A crescente inserção de sistemas algorítmicos nas estruturas decisórias do Estado e do mercado vem colocando em xeque a efetividade dos direitos fundamentais, especialmente no que tange à igualdade material, à não discriminação e à proteção da dignidade humana. Quando decisões que impactam diretamente a vida dos cidadãos — como o acesso ao crédito, ao trabalho ou à justiça — passam a ser mediadas por tecnologias opacas e muitas vezes enviesadas, torna-se imprescindível que o ordenamento jurídico reaja com instrumentos normativos capazes de controlar e, quando necessário, responsabilizar aqueles que concebem, implementam e operam tais sistemas.

Essa resposta deve ser multidimensional, articulando medidas preventivas e corretivas, ou seja, atuando tanto no plano ex ante (com avaliação de impacto, regulação e fiscalização) quanto ex post (com responsabilização e reparação dos danos causados). Para que a governança algorítmica seja compatível com os valores constitucionais brasileiros e com os compromissos internacionais em matéria de direitos humanos, algumas diretrizes se mostram indispensáveis.

Um dos caminhos mais promissores é a adoção de auditorias independentes e regulares dos algoritmos, especialmente daqueles aplicados em setores sensíveis. Como sugerem Wachter, Mittelstadt e Floridi (2017), essas auditorias devem ser conduzidas por comissões multidisciplinares, compostas por especialistas das áreas do Direito, da ciência da computação, da estatística, da sociologia, da filosofia e, fundamentalmente, por representantes da sociedade civil. A pluralidade de saberes e vivências é essencial para avaliar criticamente os critérios de decisão, a acurácia técnica, a origem dos dados de treinamento e os possíveis impactos discriminatórios que os sistemas possam gerar. Países como Canadá e Reino Unido já adotaram práticas de avaliação de impacto algorítmico como etapa obrigatória antes da adoção de tais tecnologias em políticas públicas — exemplo que deveria inspirar reformas institucionais no Brasil.
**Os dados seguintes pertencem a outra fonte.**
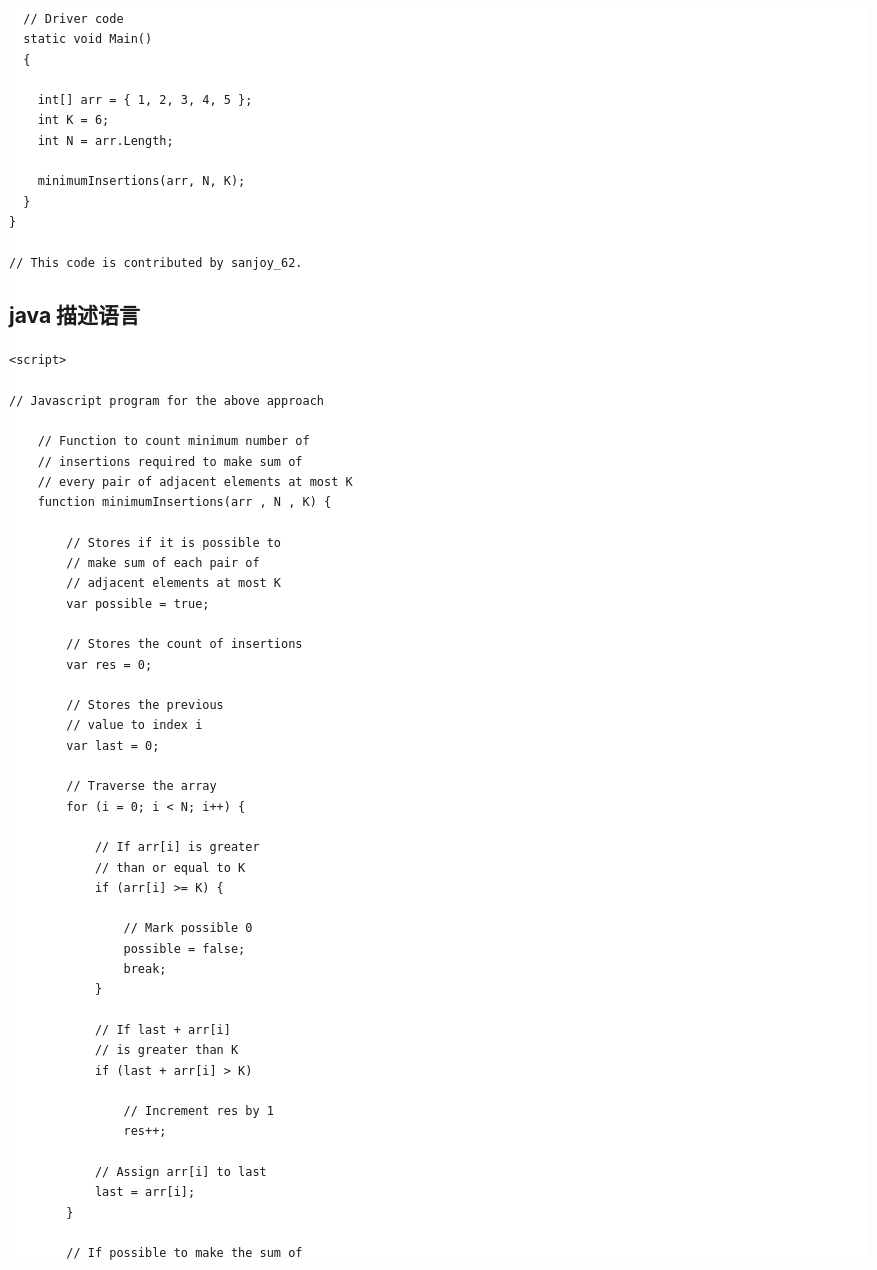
 ```
  // Driver code
  static void Main()
  {

    int[] arr = { 1, 2, 3, 4, 5 };
    int K = 6;
    int N = arr.Length;

    minimumInsertions(arr, N, K);
  }
}

// This code is contributed by sanjoy_62.
```

## java 描述语言

```
<script>

// Javascript program for the above approach

    // Function to count minimum number of
    // insertions required to make sum of
    // every pair of adjacent elements at most K
    function minimumInsertions(arr , N , K) {

        // Stores if it is possible to
        // make sum of each pair of
        // adjacent elements at most K
        var possible = true;

        // Stores the count of insertions
        var res = 0;

        // Stores the previous
        // value to index i
        var last = 0;

        // Traverse the array
        for (i = 0; i < N; i++) {

            // If arr[i] is greater
            // than or equal to K
            if (arr[i] >= K) {

                // Mark possible 0
                possible = false;
                break;
            }

            // If last + arr[i]
            // is greater than K
            if (last + arr[i] > K)

                // Increment res by 1
                res++;

            // Assign arr[i] to last
            last = arr[i];
        }

        // If possible to make the sum of
```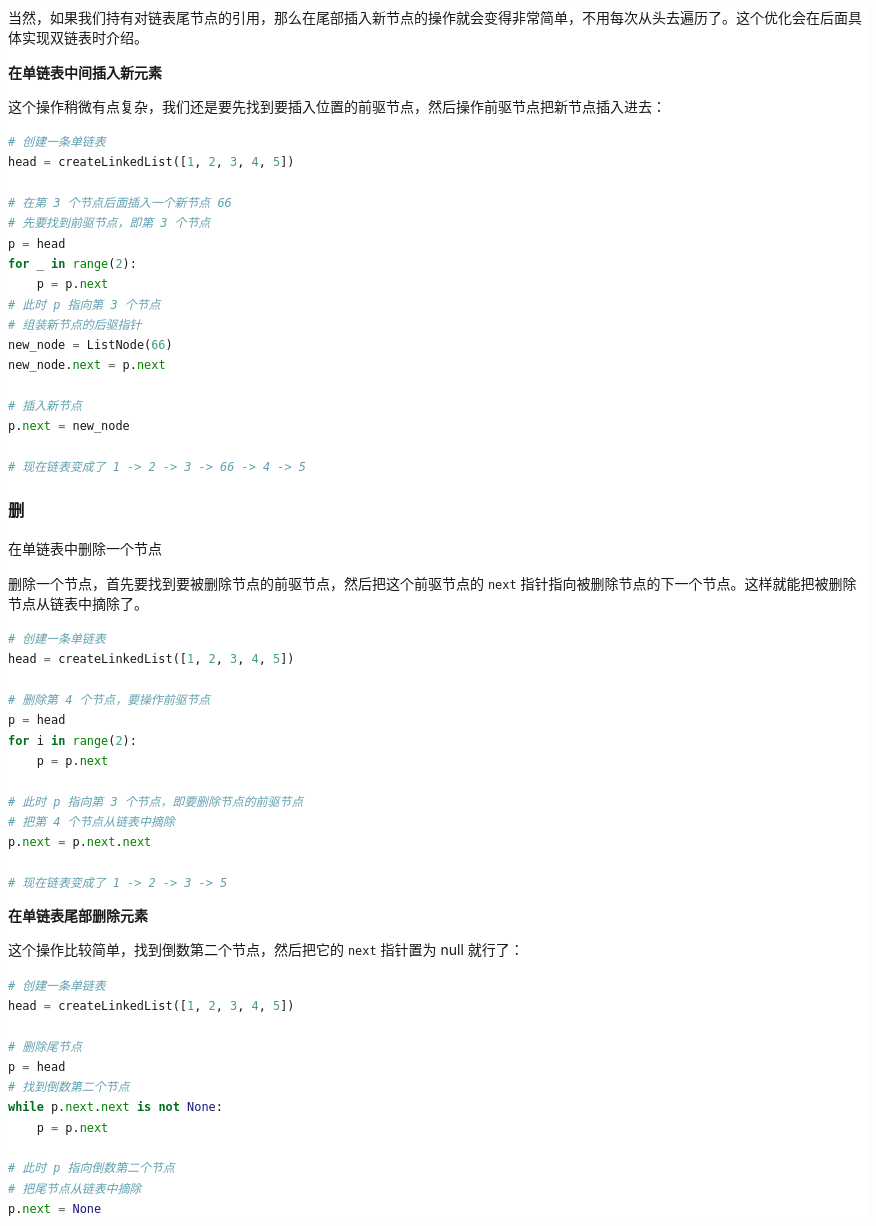 当然，如果我们持有对链表尾节点的引用，那么在尾部插入新节点的操作就会变得非常简单，不用每次从头去遍历了。这个优化会在后面具体实现双链表时介绍。


**在单链表中间插入新元素**

这个操作稍微有点复杂，我们还是要先找到要插入位置的前驱节点，然后操作前驱节点把新节点插入进去：

```python
# 创建一条单链表
head = createLinkedList([1, 2, 3, 4, 5])

# 在第 3 个节点后面插入一个新节点 66
# 先要找到前驱节点，即第 3 个节点
p = head
for _ in range(2):
    p = p.next
# 此时 p 指向第 3 个节点
# 组装新节点的后驱指针
new_node = ListNode(66)
new_node.next = p.next

# 插入新节点
p.next = new_node

# 现在链表变成了 1 -> 2 -> 3 -> 66 -> 4 -> 5
```



### 删

在单链表中删除一个节点

删除一个节点，首先要找到要被删除节点的前驱节点，然后把这个前驱节点的 `next` 指针指向被删除节点的下一个节点。这样就能把被删除节点从链表中摘除了。

```python
# 创建一条单链表
head = createLinkedList([1, 2, 3, 4, 5])

# 删除第 4 个节点，要操作前驱节点
p = head
for i in range(2):
    p = p.next

# 此时 p 指向第 3 个节点，即要删除节点的前驱节点
# 把第 4 个节点从链表中摘除
p.next = p.next.next

# 现在链表变成了 1 -> 2 -> 3 -> 5
```


**在单链表尾部删除元素**

这个操作比较简单，找到倒数第二个节点，然后把它的 `next` 指针置为 null 就行了：

```python
# 创建一条单链表
head = createLinkedList([1, 2, 3, 4, 5])

# 删除尾节点
p = head
# 找到倒数第二个节点
while p.next.next is not None:
    p = p.next

# 此时 p 指向倒数第二个节点
# 把尾节点从链表中摘除
p.next = None

```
Outro ponto central é a efetivação do direito à explicação, previsto no artigo 20 da LGPD e amplamente discutido no Regulamento Geral de Proteção de Dados da União Europeia (GDPR). Trata-se da exigência de que os indivíduos tenham acesso aos fundamentos lógicos que orientam as decisões automatizadas que os afetam, bem como a possibilidade real de contestação e revisão dessas decisões. A chamada “caixa-preta algorítmica” não pode servir de escudo técnico para decisões que violam direitos ou reforçam exclusões históricas. A explicabilidade é, portanto, uma condição para o exercício da cidadania em contextos digitais, onde a hipossuficiência informacional dos usuários se revela ainda mais acentuada.

No que se refere à responsabilização, o ordenamento jurídico brasileiro já oferece instrumentos normativos importantes, como o Código de Defesa do Consumidor, que em seu artigo 12 consagra a responsabilidade objetiva do fornecedor por defeitos nos produtos e serviços colocados no mercado. Esse regime de responsabilidade, pautado pelo risco da atividade, é plenamente aplicável ao contexto da inteligência artificial, sobretudo nos casos em que sistemas algoritmizados causam danos à honra, à imagem, à liberdade ou à dignidade de pessoas afetadas. O fato de a decisão ter sido automatizada não exime o fornecedor de seus deveres de segurança, previsibilidade e reparação — ao contrário, impõe-lhe ainda mais rigor na verificação prévia dos efeitos potencialmente discriminatórios de seus produtos.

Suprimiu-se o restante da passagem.